Le sacre continue. Après l’embrasement historique du 28 avril 2026, Fally Ipupa remet ça ce samedi 03 mai. Deux Stade de France complets en six jours. 160 000 spectateurs. Un doublé inédit pour un artiste africain en solo dans la plus grande enceinte d’Europe. De Bandal à Saint-Denis, l’histoire s’écrit désormais au pluriel.
Chiffres clés du double exploit :
• 160 000 billets vendus sur deux dates : 80 000 le 28 avril + 80 000 ce 03 mai
• 12 millions € de recettes billetterie cumulées, à 75 € le ticket moyen
• 7 millions € de budget production estimé pour les deux shows
• 2 800 agents de sécurité mobilisés au total : 1 400 par soir
• 35 000 articles Y-Face vendus : 20 000 le 28 avril + 15 000 ce 03 mai
• 1,6 million € de chiffre d’affaires merchandising estimé
• 1,6 à 2,2 millions € : fourchette du cachet cumulé de l’artiste
• 2 à 3 millions € : marge nette estimée pour Live Nation Afrique
• 20 ans de carrière solo célébrés en 2026
• 60 mètres : longueur du podium en T avançant dans la fosse
• 1 200 m² de mur LED, 400 projecteurs, 2 200 kilowatts de son

Deux soirs, une même ferveur
Guichets fermés, à nouveau. La diaspora a récidivé, les vols Bruxelles-Paris et Kinshasa-Paris pris d’assaut. À 21h00 ce soir, le Stade de France tremblera une seconde fois. Le 28 avril avait déjà tout d’un séisme : waves de téléphones sur « Mayday », chœurs en Lingala sur « Droit Chemin », et ce drapeau congolais brandi à bout de bras, salué par une ovation tellurique. Ce soir, la liturgie recommence.
L’itinéraire d’un conquérant : de Talent Latent au double Stade de France
Tout part de Bandalungwa. Années 90, Fally écume les veillées avec Talent Latent, laboratoire de la future élite kinoise. Repéré par Koffi Olomidé, il intègre Quartier Latin et signe ses premières armes sur « Attentat » et « Effrakata ».
2006 : l’affranchissement. « Droit Chemin » devient l’hymne d’une génération. Vingt ans plus tard : 7 albums studio, des disques d’or, des featurings avec R. Kelly, Booba, Aya Nakamura. Les scènes s’enchaînent : Olympia, Zénith, Accor Arena, puis le doublé historique à Paris La Défense Arena en 2020, Bercy en 2022. Il s’invite même à la Paris Fashion Week en 2023, chez Marine Serre, érigeant la sape en manifeste culturel.

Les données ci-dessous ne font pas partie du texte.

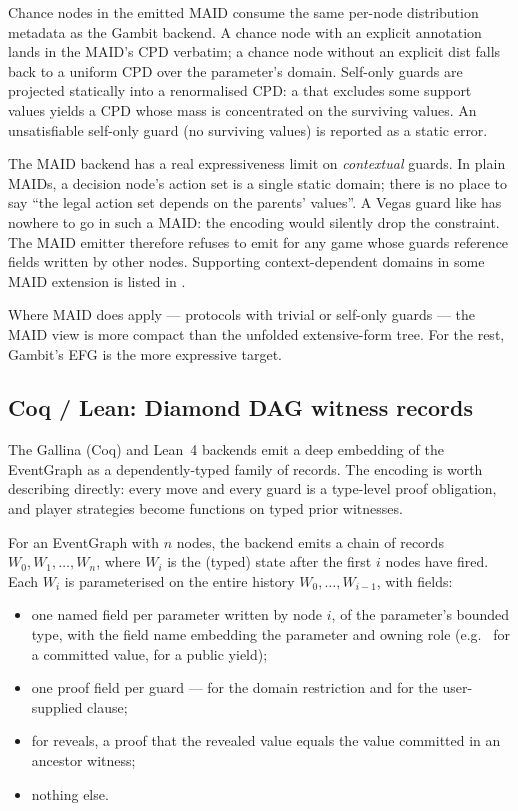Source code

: Chance nodes in the emitted MAID consume the same per-node
distribution metadata as the Gambit backend.  A chance node with
an explicit  annotation lands in the
MAID's CPD verbatim; a chance node without an explicit dist falls
back to a uniform CPD over the parameter's domain.  Self-only
guards are projected statically into a renormalised CPD: a
 that excludes some support values yields a CPD whose
mass is concentrated on the surviving values.  An unsatisfiable
self-only guard (no surviving values) is reported as a static
error.

The MAID backend has a real expressiveness limit on
\emph{contextual} guards.  In plain MAIDs, a decision node's
action set is a single static domain; there is no place to say
``the legal action set depends on the parents' values''.  A
Vegas guard like  has nowhere to
go in such a MAID: the encoding would silently drop the
constraint.  The MAID emitter therefore refuses to emit for any
game whose guards reference fields written by other nodes.
Supporting context-dependent domains in some MAID extension is
listed in .

Where MAID does apply --- protocols with trivial or self-only
guards --- the MAID view is more compact than the unfolded
extensive-form tree.  For the rest, Gambit's EFG is the more
expressive target.

\subsection{Coq / Lean: Diamond DAG witness records}
\label{sec:other:diamond}

The Gallina (Coq) and Lean~4 backends emit a deep embedding of
the EventGraph as a dependently-typed family of records.  The
encoding is worth describing directly: every move and every
guard is a type-level proof obligation, and player strategies
become functions on typed prior witnesses.

For an EventGraph with $n$ nodes, the backend emits a chain of
records $W_0, W_1, \dots, W_n$, where $W_i$ is the (typed) state
after the first $i$ nodes have fired.  Each $W_i$ is parameterised
on the entire history $W_0, \dots, W_{i-1}$, with fields:

\begin{itemize}\itemsep1pt
\item one named field per parameter written by node $i$, of the
  parameter's bounded type, with the field name embedding the
  parameter and owning role (e.g.\  for a
  committed value,  for a public yield);
\item one proof field per guard ---
   for the domain restriction
  and  for the user-supplied 
  clause;
\item for reveals, a proof
   that the revealed value
  equals the value committed in an ancestor witness;
\item nothing else.
\end{itemize}

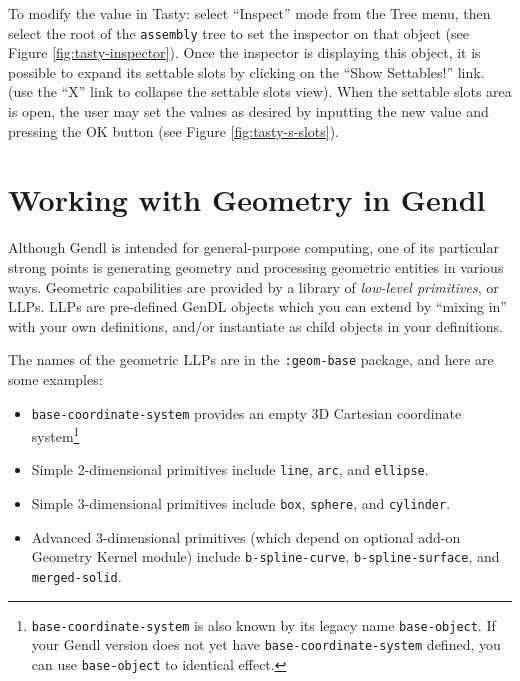 \documentclass [11pt]{book}
\begin{document}
To modify the value in Tasty: select ``Inspect'' mode from the Tree
menu, then select the root of the \texttt{assembly} tree to set the inspector on that object (see Figure 
\ref{fig:tasty-inspector}). Once the inspector is displaying this object, it is
possible to expand its settable slots by clicking on the ``Show
Settables!''  link. (use the ``X'' link to collapse the settable slots
view). When the settable slots area is open, the user may set the
values as desired by inputting the new value and pressing the OK
button (see Figure 
\ref{fig:tasty-s-slots}).



\chapter{Working with Geometry in Gendl}

\label{chap:workingwithgeometryingendl}



Although Gendl is intended for general-purpose computing, one
  of its particular strong points is generating geometry and
  processing geometric entities in various ways. Geometric
  capabilities are provided by a library of \emph{low-level primitives}, or LLPs. LLPs are pre-defined GenDL objects which you can
	extend by ``mixing in'' with your own definitions, and/or
	instantiate as child objects in your definitions.



The names of the geometric LLPs are in the \texttt{:geom-base} package, and here are some examples:

\begin{itemize}

\item \texttt{base-coordinate-system} provides an empty 3D Cartesian coordinate system\footnote{\texttt{base-coordinate-system} is also known by its legacy name \texttt{base-object}. If your Gendl version does not yet have \texttt{base-coordinate-system} defined, you can use \texttt{base-object} to identical effect.}

\item Simple 2-dimensional primitives include \texttt{line}, \texttt{arc}, and \texttt{ellipse}.

\item Simple 3-dimensional primitives include \texttt{box}, \texttt{sphere}, and \texttt{cylinder}.

\item Advanced 3-dimensional primitives (which depend on optional add-on Geometry Kernel module) include \texttt{b-spline-curve}, \texttt{b-spline-surface}, and \texttt{merged-solid}.

\end{itemize}
\end{document}
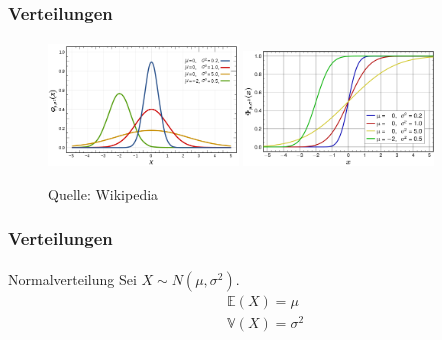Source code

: \documentclass{beamer}
\begin{document}
\begin{frame}
    \frametitle{ Verteilungen}
\framesubtitle{}
\begin{figure}[htp]
      \centering
    \includegraphics[width=0.45\textwidth]{img/normal}
    \includegraphics[width=0.45\textwidth]{img/normaldist}
      \caption{Quelle: Wikipedia}
\end{figure}

 \end{frame}


\begin{frame}
    \frametitle{Verteilungen}
\framesubtitle{}

\begin{block}{Normalverteilung}
Sei $X \sim N(\mu, \sigma^2)$.
\begin{align*}
& \mathbb{E}(X) = \mu \\
& \mathbb{V}(X) = \sigma^2
\end{align*}
\end{block}
 \end{frame}
\end{document}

Et après les deux stades ?
À 47 ans, Fally Ipupa ne parle pas de retraite, mais d’héritage. Son label F-Victeam structure la relève. Il finance des studios à Kinshasa, milite pour que la rumba, inscrite à l’UNESCO, devienne une industrie. Le Stade de France n’était pas un sommet : c’était un signal. Celui qu’un artiste chantant en Lingala peut remplir deux fois 80 000 places, sans compromis, en hissant le drapeau bleu-rouge-jaune plus haut que la Tour Eiffel.
Ce soir, 03 mai : l’acte II
Si vous lisez cette tribune depuis le Stade de France, vous faites partie de l’Histoire. Si vous n’avez pas de billet, les écrans géants installés au parvis vibreront aussi. Car ce soir, l’aigle plane encore.

De Bandal au double Stade de France, Fally n’a pas renversé qu’une scène. Il a renversé un plafond de verre.
Et maintenant ? Cap sur Wembley, dit-on en coulisses. Mais ça, c’est une autre page à écrire.